[Stored entries]
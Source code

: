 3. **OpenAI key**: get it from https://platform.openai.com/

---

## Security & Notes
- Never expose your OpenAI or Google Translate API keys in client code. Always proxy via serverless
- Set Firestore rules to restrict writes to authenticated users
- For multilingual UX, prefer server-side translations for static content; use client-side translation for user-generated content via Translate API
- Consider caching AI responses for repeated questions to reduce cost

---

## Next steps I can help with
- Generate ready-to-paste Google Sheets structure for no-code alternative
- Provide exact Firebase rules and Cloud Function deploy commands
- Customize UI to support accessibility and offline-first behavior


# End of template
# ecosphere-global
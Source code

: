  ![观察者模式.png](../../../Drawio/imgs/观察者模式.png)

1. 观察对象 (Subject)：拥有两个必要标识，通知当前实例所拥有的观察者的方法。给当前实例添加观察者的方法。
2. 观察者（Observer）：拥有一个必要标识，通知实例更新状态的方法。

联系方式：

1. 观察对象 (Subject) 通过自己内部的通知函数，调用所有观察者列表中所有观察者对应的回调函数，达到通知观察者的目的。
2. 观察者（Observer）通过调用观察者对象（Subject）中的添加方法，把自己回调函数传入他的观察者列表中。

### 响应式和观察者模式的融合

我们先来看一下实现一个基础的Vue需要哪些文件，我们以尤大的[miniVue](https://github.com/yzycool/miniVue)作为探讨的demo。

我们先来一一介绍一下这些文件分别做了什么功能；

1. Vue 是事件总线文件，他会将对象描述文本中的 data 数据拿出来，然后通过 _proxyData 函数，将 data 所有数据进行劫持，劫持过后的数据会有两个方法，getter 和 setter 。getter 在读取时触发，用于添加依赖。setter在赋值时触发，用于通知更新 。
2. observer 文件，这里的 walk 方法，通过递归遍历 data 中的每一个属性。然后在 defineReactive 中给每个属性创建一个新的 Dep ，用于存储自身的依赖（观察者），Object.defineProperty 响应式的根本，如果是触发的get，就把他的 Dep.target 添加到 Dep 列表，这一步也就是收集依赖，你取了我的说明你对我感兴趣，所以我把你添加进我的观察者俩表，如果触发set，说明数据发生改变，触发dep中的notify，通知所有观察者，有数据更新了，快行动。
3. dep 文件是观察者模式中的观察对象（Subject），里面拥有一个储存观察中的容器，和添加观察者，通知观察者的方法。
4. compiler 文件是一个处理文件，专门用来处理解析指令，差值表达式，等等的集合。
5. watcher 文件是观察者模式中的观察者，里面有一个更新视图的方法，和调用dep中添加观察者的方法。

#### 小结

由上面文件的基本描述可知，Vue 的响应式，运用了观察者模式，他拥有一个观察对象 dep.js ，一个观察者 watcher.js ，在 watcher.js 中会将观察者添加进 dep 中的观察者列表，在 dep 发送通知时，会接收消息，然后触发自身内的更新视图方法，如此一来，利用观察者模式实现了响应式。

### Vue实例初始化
==
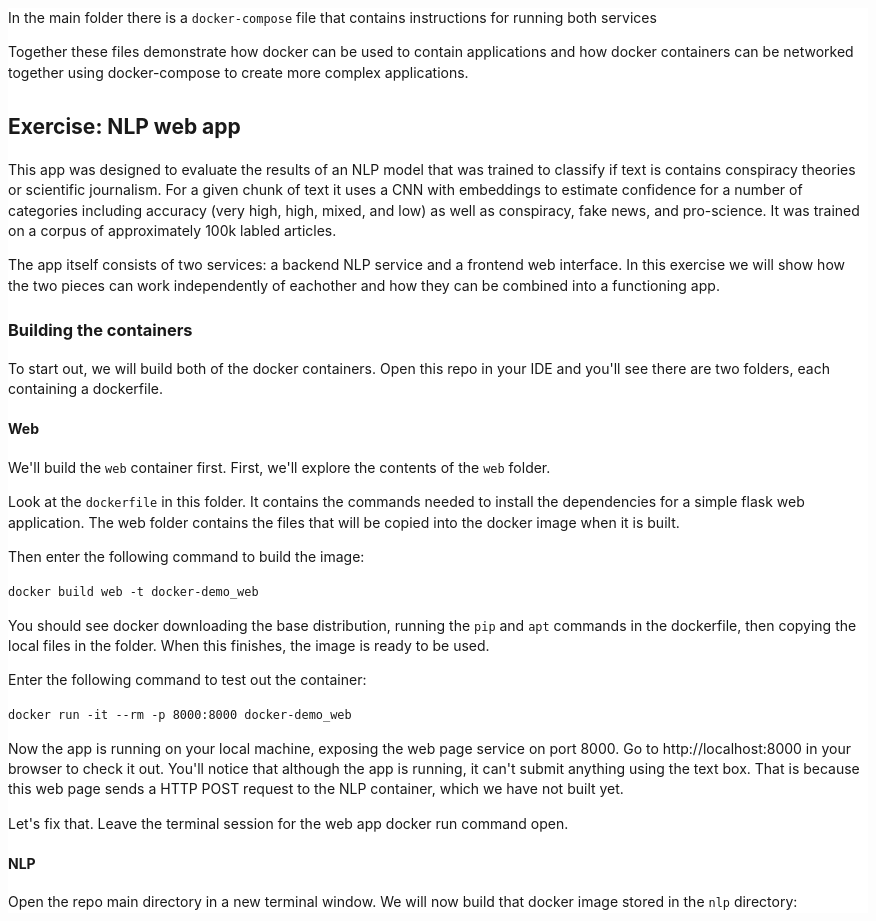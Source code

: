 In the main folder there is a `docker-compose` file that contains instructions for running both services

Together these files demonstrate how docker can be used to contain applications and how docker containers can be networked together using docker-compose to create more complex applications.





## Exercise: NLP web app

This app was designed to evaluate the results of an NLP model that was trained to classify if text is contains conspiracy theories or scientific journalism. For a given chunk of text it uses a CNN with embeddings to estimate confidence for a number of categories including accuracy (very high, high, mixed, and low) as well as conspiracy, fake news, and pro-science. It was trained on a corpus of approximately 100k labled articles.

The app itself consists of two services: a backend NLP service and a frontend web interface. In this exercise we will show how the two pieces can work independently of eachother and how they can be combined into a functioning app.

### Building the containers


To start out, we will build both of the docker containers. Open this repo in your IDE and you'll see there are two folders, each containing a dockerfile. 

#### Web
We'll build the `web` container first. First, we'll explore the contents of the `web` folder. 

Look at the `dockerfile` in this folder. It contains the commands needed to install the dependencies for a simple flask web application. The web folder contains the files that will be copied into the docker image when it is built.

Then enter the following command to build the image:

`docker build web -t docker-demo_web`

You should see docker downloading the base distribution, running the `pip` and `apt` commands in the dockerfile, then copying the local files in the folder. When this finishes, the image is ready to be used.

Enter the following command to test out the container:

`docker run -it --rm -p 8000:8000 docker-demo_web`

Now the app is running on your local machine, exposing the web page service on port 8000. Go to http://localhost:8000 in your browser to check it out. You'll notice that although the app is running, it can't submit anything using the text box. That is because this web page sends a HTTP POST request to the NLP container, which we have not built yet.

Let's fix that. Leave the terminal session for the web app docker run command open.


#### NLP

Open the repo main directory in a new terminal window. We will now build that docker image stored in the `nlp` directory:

**Your goal**
Which lines above hold the string "terminal"? Please copy all of them.

**Response box**
Let's fix that. Leave the terminal session for the web app docker run command open.
Open the repo main directory in a new terminal window. We will now build that docker image stored in the `nlp` directory:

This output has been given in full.